Amnesty had been calling for investigations since as early as 1976, but Schäfer was too well protected. The German government asked Pinochet’s government on at least three occasions, in 1982, 1985 and 1988, to start a joint investigation into Schäfer, but for obvious reason, the dictatorship declined. Only after Pinochet’s fall could investigations really begin. Schäfer had since started a boarding school that took Chilean children as students. In 1996, a boy called Cristobal Parada managed to alert his mother that he was being raped in the colony and against all odds she managed to free him.
A few months later, a warrant was issued for Schäfer’s arrest, but it took nearly another four months until the police made their first raid. Schäfer disappeared into the tunnels and catacombs underneath the colony, the same place that dissidents had been tortured and killed. Over 30 raids later and the police had still not managed to capture Schäfer. They only encountered limited resistance by the inhabitants, which the police chief later described as zombies or robots, but the underground tunnels were simply too vast. It is highly likely that Schäfer was in those tunnels during all those raids, never actually far from the police’s grasp. When Schäfer finally fled, the exact date remains unclear, his subordinates took over from him and life went on nearly unchanged for the members of the community.

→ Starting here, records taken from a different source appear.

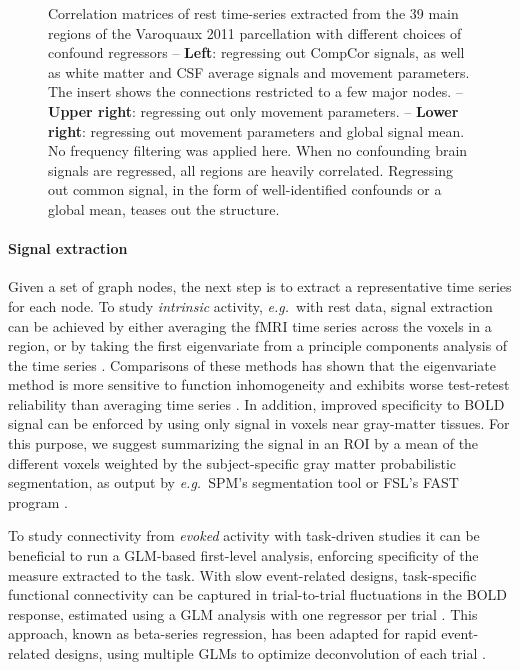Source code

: \documentclass[5p]{elsarticle}
\begin{document}
\begin{figure}

\caption{
Correlation matrices of rest time-series extracted from the 39 main
regions of the Varoquaux 2011 \cite{varoquaux2011} parcellation with
different choices of confound regressors -- 
\textbf{Left}: regressing out CompCor signals, as well as white matter and
CSF average signals and movement parameters. The insert shows the
connections restricted to a few major nodes.
-- \textbf{Upper right}: regressing out only movement parameters. -- 
\textbf{Lower right}:
regressing out movement parameters and global signal mean.
No frequency filtering was applied here.
\label{fig:correlation_matrices}
When no confounding brain signals are regressed, all regions are heavily
correlated. Regressing out common signal, in the form of well-identified
confounds or a global mean, teases out the structure.
}
\end{figure}

\paragraph{Signal extraction}
%
Given a set of graph nodes, the next step is to extract a representative time
series for each node.  To study \emph{intrinsic} activity, \emph{e.g.}\ with
rest data, signal extraction can be achieved by either averaging the fMRI time
series across the voxels in a region, or by taking the first eigenvariate from a
principle components analysis of the time series \cite{friston2006}.
Comparisons of these methods has shown that the eigenvariate method is
more sensitive to function inhomogeneity \cite{craddock2012} and exhibits worse
test-retest reliability than averaging time series \cite{zuo2010}. 
In addition, improved specificity to BOLD signal can be enforced
by using only signal in voxels near gray-matter tissues. For this purpose, we
suggest summarizing the signal in an ROI by a mean of the different voxels
weighted by the subject-specific gray matter probabilistic segmentation, 
as output by \emph{e.g.}\ SPM's segmentation tool \cite{ashburner2005} or
FSL's FAST program \cite{zhang2001}.

To study connectivity from \emph{evoked} activity with task-driven studies it
can be beneficial to run a GLM-based first-level analysis, enforcing specificity
of the measure extracted to the task. With slow event-related designs,
task-specific functional connectivity can be captured in trial-to-trial
fluctuations in the BOLD response, estimated using a GLM analysis with one
regressor per trial \cite{grillon2012,rissman2004,mennes2010}. This approach,
known as beta-series regression, has been adapted for rapid event-related
designs, using multiple GLMs to optimize deconvolution of each trial
\cite{mumford2012}.
\end{document}
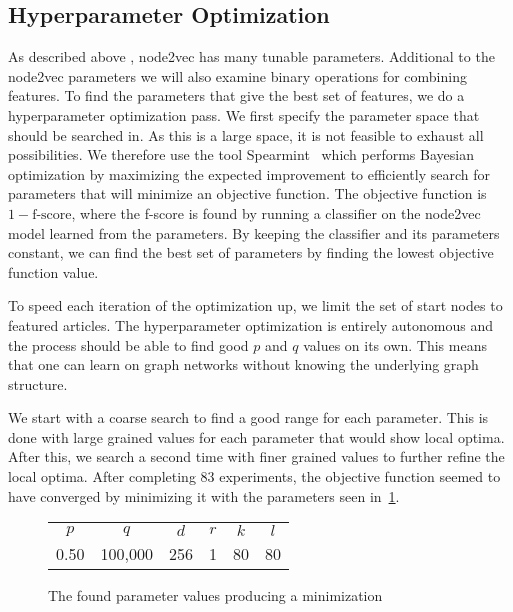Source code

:\subsection{Hyperparameter Optimization}
As described above , node2vec has many tunable parameters. Additional to the node2vec parameters we will also examine binary operations for combining features. To find the parameters that give the best set of features, we do a hyperparameter optimization pass. We first specify the parameter space that should be searched in. As this is a large space, it is not feasible to exhaust all possibilities. We therefore use the tool Spearmint~\cite{snoek2012practical} which performs Bayesian optimization by maximizing the expected improvement to efficiently search for parameters that will minimize an objective function. The objective function is $1 - \text{f-score}$, where the f-score is found by running a classifier on the node2vec model learned from the parameters. By keeping the classifier and its parameters constant, we can find the best set of parameters by finding the lowest objective function value.

To speed each iteration of the optimization up, we limit the set of start nodes to featured articles. The hyperparameter optimization is entirely autonomous and the process should be able to find good $p$ and $q$ values on its own. This means that one can learn on graph networks without knowing the underlying graph structure.

We start with a coarse search to find a good range for each parameter. This is done with large grained values for each parameter that would show local optima. After this, we search a second time with finer grained values to further refine the local optima. After completing 83 experiments, the objective function seemed to have converged by minimizing it with the parameters seen in~\cref{tab:paramopt_goodvalues}.

\begin{figure}%
\centering
\begin{tabular}{cccccc}
\toprule
$p$  & $q$     & $d$ & $r$ & $k$ & $l$ \\
0.50 & 100,000 & 256 & 1   & 80  & 80 \\
\bottomrule
\end{tabular}
\caption[The found parameter values producing a minimization]{The found parameter values producing a minimization}%
\label{tab:paramopt_goodvalues}%
\end{figure}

Many years later, in 2005, Paul Schäfer was captured in a suburb of Buenos Aires. He had been tried, in absence, and found guilty of child abuse. In 2006, he was sentenced to 20 years in jail but died four years later from heart failure. Only beginning in 2004 did investigations into Schäfer and the Colonia Dignidad really begin. It is now known that the community was involved in child abuse, torture, killings, money laundering, weapons smuggling, forced labor, and other crimes.
Bizarrely, many members of the community continue living there. Having never really learned Spanish, not being eligible for Chilean pensions and being either complicit in Schäfer’s crimes or extremely traumatised by the years of abuse, most members did not know where to turn. The dormitories have been renovated to be apartments and Schäfer’s old quarters are run as a hotel. The site can be rented as a wedding location and the community is trying to make money through tourism. They host an Octoberfest and people can eat traditional German food at the restaurant.
Those members that stayed are trying to forget the horrors they were subjected to and that occurred beneath their feet. They see tourism as the only way to provide for the community. On the wall of the Hotel Baviera hangs a chronic of the Colonia Dignidad. Unter the years 1961-1997 it reads “difficult years.”